This exercise asks for a copy of each line in the records below with the word "inputStreams" in it.

* Material for the task:
====

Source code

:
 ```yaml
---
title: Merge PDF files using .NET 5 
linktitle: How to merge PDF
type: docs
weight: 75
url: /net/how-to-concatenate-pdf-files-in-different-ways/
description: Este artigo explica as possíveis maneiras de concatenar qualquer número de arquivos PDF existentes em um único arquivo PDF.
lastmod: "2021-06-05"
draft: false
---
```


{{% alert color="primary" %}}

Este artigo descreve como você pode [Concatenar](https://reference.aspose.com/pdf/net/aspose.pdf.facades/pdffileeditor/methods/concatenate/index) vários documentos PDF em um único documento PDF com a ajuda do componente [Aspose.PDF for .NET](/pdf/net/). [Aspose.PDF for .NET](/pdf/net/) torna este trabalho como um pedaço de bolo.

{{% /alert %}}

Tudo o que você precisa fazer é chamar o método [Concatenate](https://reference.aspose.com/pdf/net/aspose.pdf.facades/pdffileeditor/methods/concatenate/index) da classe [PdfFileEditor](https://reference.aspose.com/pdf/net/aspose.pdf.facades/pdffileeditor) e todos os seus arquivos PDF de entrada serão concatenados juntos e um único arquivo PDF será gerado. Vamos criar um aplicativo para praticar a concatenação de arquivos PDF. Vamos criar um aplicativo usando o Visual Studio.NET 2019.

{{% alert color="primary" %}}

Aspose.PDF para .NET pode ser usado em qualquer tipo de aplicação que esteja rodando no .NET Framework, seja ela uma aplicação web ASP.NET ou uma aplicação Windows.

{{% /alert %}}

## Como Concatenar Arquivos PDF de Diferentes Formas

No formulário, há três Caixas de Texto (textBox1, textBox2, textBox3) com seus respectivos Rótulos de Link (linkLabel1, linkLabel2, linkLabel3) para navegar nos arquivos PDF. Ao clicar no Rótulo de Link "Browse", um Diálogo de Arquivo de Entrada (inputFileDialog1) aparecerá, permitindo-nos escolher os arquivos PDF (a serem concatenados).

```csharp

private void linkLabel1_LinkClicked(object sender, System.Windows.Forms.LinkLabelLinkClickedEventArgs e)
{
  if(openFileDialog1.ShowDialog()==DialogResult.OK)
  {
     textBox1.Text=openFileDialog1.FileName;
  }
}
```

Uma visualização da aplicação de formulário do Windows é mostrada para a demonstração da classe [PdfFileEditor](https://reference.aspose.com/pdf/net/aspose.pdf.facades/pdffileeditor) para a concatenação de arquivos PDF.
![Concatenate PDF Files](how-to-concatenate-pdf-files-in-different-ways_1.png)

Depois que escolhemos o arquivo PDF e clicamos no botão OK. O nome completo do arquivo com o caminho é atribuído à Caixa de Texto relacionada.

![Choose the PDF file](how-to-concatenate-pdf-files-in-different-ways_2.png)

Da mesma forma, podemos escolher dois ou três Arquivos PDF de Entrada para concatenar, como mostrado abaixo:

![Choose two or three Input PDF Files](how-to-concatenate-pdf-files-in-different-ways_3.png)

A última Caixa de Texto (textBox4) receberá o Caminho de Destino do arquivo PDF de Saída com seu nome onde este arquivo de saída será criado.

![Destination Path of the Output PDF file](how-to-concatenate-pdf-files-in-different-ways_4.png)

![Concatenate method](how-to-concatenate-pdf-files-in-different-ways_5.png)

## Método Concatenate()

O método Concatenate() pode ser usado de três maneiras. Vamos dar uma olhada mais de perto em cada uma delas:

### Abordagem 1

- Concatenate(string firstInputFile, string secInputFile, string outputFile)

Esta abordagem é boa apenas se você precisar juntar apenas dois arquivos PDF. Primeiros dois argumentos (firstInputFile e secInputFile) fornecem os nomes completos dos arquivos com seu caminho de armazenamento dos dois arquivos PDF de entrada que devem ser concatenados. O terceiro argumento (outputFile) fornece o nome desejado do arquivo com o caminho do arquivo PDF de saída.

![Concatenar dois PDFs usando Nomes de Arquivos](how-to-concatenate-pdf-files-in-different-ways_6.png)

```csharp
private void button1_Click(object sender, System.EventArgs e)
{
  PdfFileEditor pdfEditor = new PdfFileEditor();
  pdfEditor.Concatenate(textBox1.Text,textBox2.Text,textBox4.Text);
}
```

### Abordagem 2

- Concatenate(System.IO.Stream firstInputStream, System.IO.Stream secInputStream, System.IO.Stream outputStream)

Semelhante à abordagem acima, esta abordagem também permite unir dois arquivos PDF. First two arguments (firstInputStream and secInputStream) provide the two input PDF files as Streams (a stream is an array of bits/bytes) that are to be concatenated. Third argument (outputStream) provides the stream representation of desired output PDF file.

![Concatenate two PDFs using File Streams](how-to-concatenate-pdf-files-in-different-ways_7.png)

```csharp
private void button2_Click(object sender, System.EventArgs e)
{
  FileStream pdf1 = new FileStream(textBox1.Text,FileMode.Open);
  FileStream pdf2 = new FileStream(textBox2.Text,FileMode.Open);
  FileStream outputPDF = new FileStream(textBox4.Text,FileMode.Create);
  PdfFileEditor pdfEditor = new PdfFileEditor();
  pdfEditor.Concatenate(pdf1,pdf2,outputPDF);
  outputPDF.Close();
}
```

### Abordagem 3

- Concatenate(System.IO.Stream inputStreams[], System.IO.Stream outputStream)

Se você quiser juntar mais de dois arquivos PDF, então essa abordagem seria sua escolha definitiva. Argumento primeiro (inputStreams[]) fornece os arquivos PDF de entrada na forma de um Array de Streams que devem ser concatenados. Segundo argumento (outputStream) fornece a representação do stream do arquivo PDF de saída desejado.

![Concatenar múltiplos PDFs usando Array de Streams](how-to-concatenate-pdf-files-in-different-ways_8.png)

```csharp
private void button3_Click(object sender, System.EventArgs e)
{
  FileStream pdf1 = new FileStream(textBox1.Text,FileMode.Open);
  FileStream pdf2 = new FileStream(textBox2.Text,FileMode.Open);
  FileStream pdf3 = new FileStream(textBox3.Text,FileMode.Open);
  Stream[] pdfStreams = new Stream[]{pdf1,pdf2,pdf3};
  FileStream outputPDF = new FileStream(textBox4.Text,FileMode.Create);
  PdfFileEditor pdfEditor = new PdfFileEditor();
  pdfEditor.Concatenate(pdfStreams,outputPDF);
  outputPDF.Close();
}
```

====

* Solution:
- Concatenate(System.IO.Stream inputStreams[], System.IO.Stream outputStream)
Se você quiser juntar mais de dois arquivos PDF, então essa abordagem seria sua escolha definitiva. Argumento primeiro (inputStreams[]) fornece os arquivos PDF de entrada na forma de um Array de Streams que devem ser concatenados. Segundo argumento (outputStream) fornece a representação do stream do arquivo PDF de saída desejado.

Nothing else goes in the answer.